# [Exercise]
Look through the listing and report every line that has "Applicants" in it.

# [Records for the exercise]
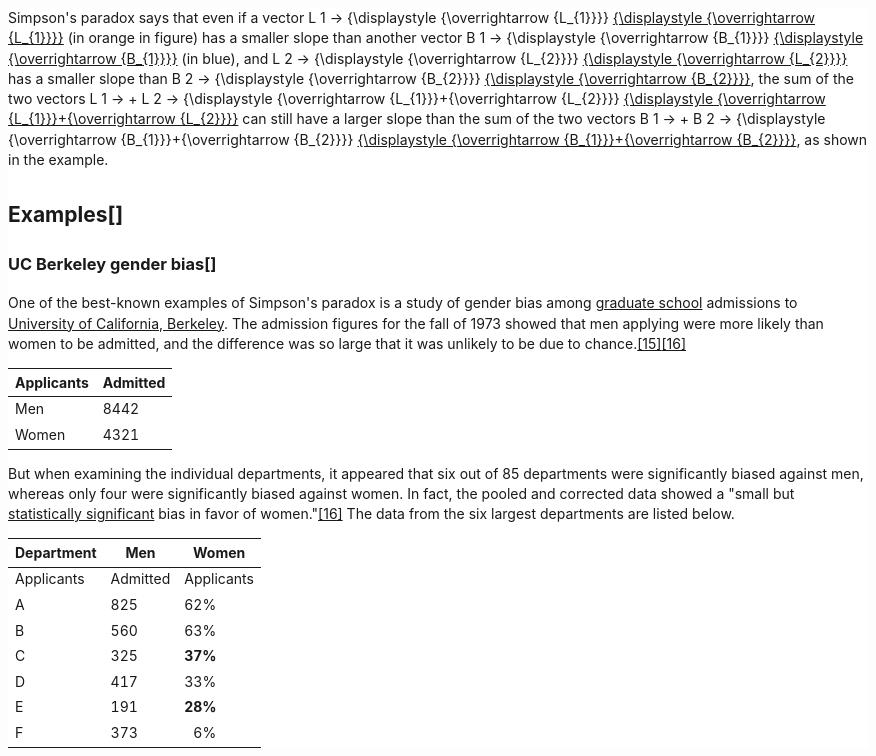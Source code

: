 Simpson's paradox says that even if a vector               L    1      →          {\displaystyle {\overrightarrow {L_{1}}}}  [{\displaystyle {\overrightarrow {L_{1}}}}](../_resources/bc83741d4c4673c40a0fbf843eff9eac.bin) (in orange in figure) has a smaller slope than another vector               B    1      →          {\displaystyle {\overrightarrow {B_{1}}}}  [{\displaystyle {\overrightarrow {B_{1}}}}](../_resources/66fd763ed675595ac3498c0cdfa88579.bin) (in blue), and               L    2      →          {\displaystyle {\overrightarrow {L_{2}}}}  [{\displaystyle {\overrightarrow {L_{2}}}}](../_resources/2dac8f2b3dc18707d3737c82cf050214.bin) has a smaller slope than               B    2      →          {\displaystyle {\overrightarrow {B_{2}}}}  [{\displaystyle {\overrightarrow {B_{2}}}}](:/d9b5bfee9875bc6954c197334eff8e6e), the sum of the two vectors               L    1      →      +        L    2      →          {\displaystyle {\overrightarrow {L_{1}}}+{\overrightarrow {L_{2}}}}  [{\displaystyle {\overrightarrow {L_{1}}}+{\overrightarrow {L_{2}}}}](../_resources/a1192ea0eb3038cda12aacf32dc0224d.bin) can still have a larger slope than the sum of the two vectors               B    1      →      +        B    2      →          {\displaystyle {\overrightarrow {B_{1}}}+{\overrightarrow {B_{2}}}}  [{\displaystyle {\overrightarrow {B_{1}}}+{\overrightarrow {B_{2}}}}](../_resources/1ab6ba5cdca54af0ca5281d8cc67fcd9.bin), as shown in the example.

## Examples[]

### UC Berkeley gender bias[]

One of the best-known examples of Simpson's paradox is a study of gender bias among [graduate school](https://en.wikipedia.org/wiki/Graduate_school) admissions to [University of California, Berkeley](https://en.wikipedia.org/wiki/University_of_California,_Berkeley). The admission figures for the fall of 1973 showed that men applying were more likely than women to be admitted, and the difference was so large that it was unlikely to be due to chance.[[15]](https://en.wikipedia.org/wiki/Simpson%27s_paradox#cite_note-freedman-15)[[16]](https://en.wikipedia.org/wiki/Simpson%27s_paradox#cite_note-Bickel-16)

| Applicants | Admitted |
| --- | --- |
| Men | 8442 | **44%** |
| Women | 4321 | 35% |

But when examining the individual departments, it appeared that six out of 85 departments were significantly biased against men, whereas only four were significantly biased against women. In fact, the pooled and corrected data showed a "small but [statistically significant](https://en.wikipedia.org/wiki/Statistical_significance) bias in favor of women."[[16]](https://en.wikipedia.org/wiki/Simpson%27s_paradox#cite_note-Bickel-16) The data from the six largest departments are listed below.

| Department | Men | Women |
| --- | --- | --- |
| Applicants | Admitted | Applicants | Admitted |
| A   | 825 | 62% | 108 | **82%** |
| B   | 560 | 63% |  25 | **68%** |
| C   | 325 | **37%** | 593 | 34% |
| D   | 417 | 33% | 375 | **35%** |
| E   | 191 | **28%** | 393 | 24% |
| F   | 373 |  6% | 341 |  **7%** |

---

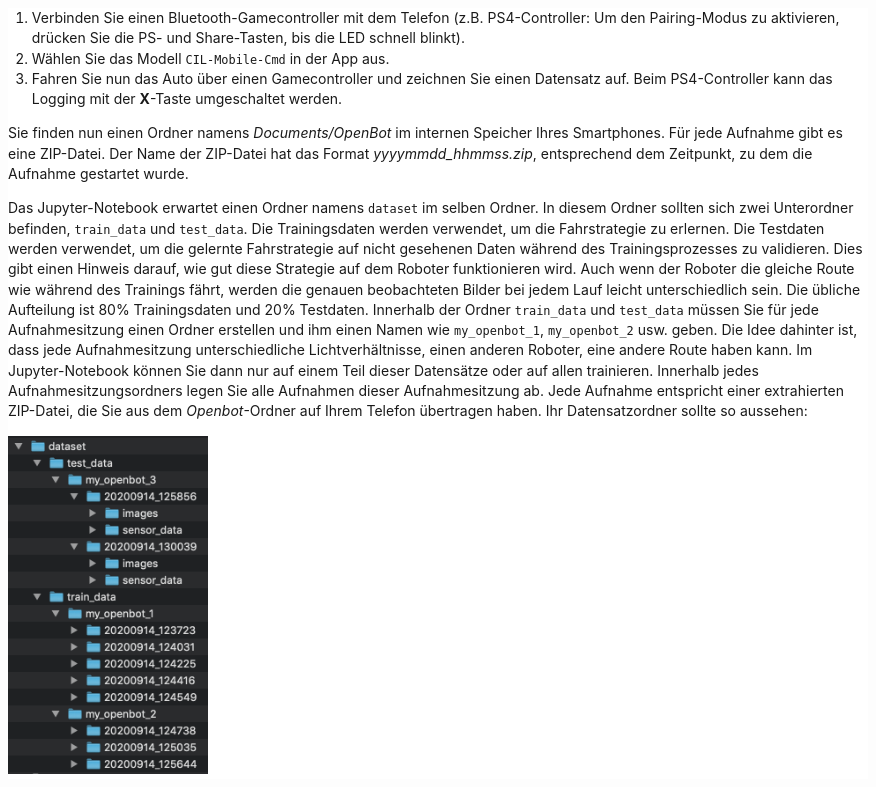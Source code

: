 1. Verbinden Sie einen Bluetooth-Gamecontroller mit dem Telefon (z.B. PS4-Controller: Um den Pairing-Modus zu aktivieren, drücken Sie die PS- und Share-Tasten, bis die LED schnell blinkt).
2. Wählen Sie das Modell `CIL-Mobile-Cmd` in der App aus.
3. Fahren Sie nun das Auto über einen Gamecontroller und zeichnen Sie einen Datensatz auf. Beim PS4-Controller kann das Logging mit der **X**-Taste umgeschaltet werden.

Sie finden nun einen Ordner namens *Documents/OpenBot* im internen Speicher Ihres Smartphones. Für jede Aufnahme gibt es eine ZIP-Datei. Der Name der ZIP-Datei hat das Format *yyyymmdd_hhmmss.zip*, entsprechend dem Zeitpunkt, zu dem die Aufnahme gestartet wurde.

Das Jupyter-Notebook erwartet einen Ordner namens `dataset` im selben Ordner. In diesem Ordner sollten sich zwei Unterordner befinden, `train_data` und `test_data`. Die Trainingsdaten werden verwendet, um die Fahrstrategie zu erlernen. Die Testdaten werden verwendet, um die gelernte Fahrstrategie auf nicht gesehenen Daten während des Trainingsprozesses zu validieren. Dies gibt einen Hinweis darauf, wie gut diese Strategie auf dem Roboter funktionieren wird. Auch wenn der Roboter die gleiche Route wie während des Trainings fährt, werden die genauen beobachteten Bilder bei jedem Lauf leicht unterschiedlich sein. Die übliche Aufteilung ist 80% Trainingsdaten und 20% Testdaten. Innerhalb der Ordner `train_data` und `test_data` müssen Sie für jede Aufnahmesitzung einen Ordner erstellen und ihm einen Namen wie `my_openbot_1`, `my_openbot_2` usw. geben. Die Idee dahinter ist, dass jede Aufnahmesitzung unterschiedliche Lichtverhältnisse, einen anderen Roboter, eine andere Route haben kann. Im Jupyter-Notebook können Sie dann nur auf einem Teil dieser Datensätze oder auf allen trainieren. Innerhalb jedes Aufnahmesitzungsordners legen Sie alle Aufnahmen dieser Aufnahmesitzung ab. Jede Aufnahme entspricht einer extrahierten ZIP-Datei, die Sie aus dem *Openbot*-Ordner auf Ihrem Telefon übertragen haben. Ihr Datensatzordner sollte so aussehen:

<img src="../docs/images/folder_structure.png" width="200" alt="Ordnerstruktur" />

# [Answer box]
| Applicants | Admitted |
| Applicants | Admitted | Applicants | Admitted |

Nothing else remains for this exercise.